Spinal cord injury affects nearly twenty five thousand Americans, with an additional ten thousand new injuries per year. These injuries are usually life altering due to death of nervous tissue in the spinal cord creating a void where the electrochemical signal can no longer pass. The current treatment options for such injuries are limited due to the body's inability to regenerate neurons and the difficulty in stabilizing the defect created by the injury.  This project proposes the use of a non-biodegradable hydrogel as a mechanical support to fill the injury site and provide a protected environment for the regenerating neurons. The hydrogel can be designed to match the mechanical stiffness of the local tissue to reduce the amount of stress shearing around the implant.

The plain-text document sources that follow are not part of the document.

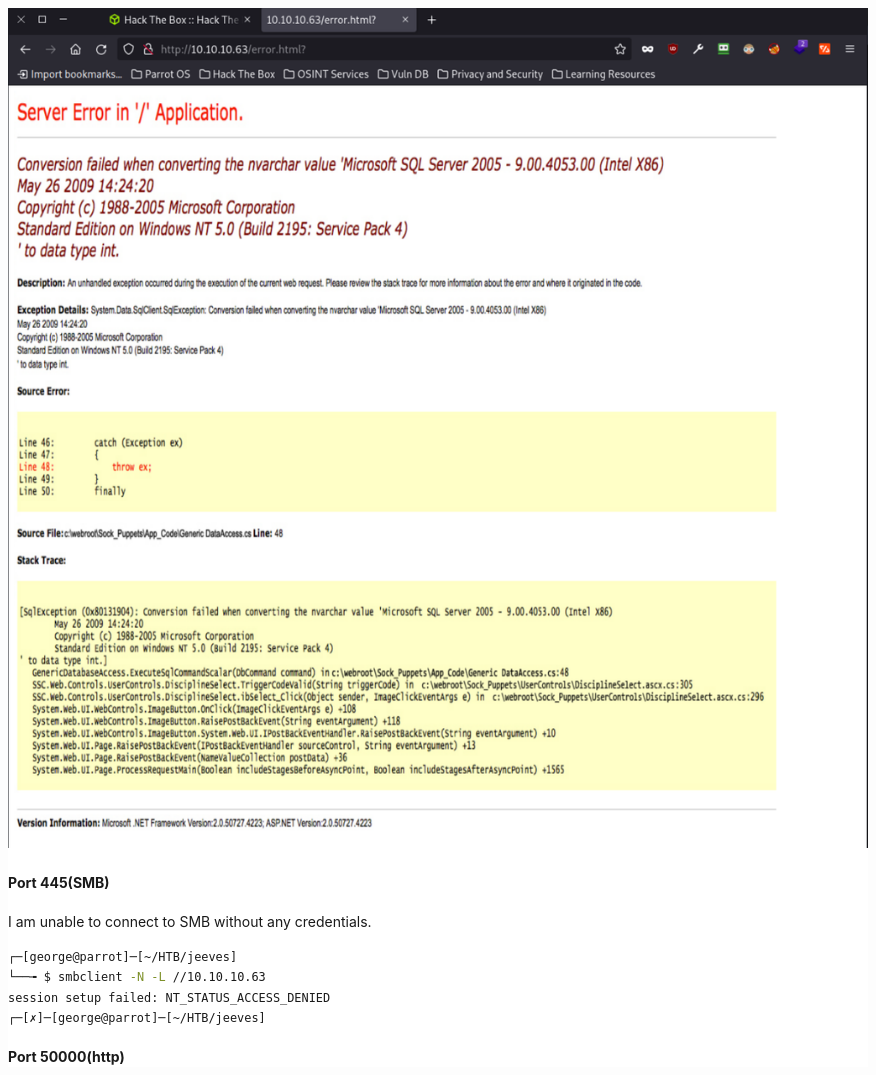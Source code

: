 ![RABBIT HOLE](/assets/img/jeeves/sql_error.png)

#### Port 445(SMB)

I am unable to connect to SMB without any credentials.

```sh
┌─[george@parrot]─[~/HTB/jeeves]
└──╼ $ smbclient -N -L //10.10.10.63
session setup failed: NT_STATUS_ACCESS_DENIED
┌─[✗]─[george@parrot]─[~/HTB/jeeves]
```
#### Port 50000(http)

The use of a thermally responsive, injectable polymer, PNIPAAm-PEG branched copolymer, is proposed as a minimally invasive surgical technique. Below its LCST, typically around 29-320C, the polymer forms a miscible solution with water, but above its LCST, it becomes hydrophobic, separating from water and forming a semi porous gel. The aqueous polymer solution can be created with cell culture media and seeded with bone marrow stromal cells in order to physically entrap cells into the scaffold when it is injected into the defect. Bone marrow stromal cells (MSC) are progenitor cells that when promoted with neurotrophic factors differentiate into neuronal cells.  In order to enhance the neuronal cell proliferation, neurotrophic factors can be released in the local defect via biodegradable microparticles. Polymer microparticles allow the trophic factors to release in an initial burst, which promotes cell growth into the scaffold, and then lowers to a sustained release, which maintains the cells in the scaffold.